→ **TASK TO COMPLETE**
From the entries below, retype only the lines from the one with "Examples are provided" through the one with "4: all pictures", exactly as written.

--- AVAILABLE RECORDS Enclosed Below ---

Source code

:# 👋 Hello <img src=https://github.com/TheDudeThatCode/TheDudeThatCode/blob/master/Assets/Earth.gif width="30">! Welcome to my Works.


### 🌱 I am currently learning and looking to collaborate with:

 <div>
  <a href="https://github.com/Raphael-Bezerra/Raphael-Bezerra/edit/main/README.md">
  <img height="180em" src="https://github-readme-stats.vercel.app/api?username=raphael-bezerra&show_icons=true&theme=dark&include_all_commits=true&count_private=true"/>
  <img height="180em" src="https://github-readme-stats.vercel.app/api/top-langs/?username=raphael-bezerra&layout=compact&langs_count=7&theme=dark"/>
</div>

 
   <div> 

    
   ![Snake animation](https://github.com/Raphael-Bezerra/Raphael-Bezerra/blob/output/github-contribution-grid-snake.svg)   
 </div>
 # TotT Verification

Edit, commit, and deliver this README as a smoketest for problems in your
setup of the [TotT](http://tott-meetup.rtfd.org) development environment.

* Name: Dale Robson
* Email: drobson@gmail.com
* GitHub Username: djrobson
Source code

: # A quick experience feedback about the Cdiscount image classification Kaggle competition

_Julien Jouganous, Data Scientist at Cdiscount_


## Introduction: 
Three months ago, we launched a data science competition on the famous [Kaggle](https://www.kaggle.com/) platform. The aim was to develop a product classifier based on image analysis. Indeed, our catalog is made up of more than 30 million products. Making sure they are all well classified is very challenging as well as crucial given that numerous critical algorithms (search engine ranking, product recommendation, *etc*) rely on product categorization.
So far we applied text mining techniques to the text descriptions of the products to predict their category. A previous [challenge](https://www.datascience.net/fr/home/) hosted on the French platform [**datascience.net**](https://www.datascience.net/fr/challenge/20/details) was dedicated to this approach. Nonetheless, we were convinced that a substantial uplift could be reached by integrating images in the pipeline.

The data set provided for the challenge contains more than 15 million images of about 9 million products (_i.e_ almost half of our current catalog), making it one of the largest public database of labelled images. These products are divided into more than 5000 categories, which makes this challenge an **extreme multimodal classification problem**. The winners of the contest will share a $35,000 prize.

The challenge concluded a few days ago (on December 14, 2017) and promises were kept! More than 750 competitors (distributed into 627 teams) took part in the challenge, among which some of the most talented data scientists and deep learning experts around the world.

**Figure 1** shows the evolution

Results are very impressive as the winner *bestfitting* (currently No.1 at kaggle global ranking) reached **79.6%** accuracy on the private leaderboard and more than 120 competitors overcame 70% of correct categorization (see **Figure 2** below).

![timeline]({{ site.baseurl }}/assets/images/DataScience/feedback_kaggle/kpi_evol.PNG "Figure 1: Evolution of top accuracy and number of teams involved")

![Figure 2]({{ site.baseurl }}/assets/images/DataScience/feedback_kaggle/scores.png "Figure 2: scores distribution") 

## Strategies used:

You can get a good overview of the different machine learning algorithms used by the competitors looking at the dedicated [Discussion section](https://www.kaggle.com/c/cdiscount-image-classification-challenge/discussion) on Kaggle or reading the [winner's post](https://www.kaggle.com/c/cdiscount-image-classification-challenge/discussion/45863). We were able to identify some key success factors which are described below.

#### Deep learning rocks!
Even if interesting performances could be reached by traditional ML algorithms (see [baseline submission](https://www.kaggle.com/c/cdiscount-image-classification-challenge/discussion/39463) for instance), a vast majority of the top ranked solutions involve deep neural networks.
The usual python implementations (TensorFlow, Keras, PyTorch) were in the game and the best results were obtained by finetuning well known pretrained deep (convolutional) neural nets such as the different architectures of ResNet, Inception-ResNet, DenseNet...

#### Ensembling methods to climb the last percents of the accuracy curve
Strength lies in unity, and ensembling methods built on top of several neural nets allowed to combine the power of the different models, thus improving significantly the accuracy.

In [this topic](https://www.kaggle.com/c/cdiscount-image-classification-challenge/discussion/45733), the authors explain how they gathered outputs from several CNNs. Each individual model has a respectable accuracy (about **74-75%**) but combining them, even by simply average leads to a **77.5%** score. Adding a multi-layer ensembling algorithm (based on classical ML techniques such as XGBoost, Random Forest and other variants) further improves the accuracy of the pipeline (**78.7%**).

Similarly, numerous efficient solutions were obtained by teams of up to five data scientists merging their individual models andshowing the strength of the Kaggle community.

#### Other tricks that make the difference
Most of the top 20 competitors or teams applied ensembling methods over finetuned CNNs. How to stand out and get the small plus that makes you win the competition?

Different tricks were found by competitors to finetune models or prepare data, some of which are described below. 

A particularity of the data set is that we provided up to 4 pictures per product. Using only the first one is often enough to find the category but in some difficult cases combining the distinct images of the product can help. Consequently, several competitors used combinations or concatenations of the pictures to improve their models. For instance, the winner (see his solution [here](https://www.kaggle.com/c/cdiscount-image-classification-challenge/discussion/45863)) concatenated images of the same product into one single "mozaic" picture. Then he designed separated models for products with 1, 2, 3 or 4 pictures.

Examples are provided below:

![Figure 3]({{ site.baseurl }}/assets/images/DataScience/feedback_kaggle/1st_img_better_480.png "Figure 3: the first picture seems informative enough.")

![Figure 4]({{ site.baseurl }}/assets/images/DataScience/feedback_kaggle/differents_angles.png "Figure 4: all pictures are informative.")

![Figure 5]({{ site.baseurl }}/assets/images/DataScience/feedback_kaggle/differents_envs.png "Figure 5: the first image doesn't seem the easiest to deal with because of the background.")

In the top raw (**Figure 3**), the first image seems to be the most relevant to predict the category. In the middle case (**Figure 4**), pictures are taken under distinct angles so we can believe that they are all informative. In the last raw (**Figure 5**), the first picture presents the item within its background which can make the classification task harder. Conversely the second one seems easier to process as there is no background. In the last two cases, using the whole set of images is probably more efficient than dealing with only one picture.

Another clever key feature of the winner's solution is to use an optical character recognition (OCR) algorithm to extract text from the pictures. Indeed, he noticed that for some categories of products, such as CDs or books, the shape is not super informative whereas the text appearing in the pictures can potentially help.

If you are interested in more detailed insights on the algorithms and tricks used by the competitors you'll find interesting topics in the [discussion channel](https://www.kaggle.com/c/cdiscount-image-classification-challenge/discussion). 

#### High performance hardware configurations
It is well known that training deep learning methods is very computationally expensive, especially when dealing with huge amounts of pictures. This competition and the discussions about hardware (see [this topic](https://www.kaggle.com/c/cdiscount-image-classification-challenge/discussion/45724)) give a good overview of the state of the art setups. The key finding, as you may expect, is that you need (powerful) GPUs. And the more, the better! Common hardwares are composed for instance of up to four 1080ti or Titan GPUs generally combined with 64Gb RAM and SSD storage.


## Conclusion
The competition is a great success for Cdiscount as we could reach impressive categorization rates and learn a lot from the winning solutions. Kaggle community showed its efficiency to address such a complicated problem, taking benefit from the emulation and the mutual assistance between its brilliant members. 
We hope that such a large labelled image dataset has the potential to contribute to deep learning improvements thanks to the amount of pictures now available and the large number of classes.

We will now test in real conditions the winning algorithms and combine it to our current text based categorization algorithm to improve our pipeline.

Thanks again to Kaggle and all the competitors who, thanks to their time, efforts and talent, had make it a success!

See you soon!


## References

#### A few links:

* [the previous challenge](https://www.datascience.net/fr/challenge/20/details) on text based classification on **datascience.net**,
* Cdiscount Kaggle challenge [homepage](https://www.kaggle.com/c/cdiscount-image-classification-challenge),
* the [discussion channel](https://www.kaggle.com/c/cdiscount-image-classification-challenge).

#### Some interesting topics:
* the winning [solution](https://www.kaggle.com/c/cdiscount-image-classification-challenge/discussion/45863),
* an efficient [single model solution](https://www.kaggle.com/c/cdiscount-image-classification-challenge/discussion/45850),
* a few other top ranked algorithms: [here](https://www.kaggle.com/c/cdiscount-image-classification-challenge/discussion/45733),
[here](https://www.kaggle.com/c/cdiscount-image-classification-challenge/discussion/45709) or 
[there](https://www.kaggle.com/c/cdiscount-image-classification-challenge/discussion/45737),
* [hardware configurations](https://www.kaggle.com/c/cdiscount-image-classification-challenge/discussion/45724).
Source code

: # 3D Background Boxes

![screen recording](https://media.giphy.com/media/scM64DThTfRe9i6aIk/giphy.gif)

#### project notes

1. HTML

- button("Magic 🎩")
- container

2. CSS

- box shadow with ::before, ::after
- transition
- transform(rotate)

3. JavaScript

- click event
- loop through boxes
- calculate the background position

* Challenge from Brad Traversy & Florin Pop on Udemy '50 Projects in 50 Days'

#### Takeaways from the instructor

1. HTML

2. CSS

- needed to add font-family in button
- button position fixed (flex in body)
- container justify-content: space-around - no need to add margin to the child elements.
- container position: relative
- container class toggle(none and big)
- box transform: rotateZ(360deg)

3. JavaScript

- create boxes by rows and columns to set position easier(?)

--- End of Enclosed AVAILABLE RECORDS ---

→ **WRITTEN REPLY**
Examples are provided below:

![Figure 3]({{ site.baseurl }}/assets/images/DataScience/feedback_kaggle/1st_img_better_480.png "Figure 3: the first picture seems informative enough.")

![Figure 4]({{ site.baseurl }}/assets/images/DataScience/feedback_kaggle/differents_angles.png "Figure 4: all pictures are informative.")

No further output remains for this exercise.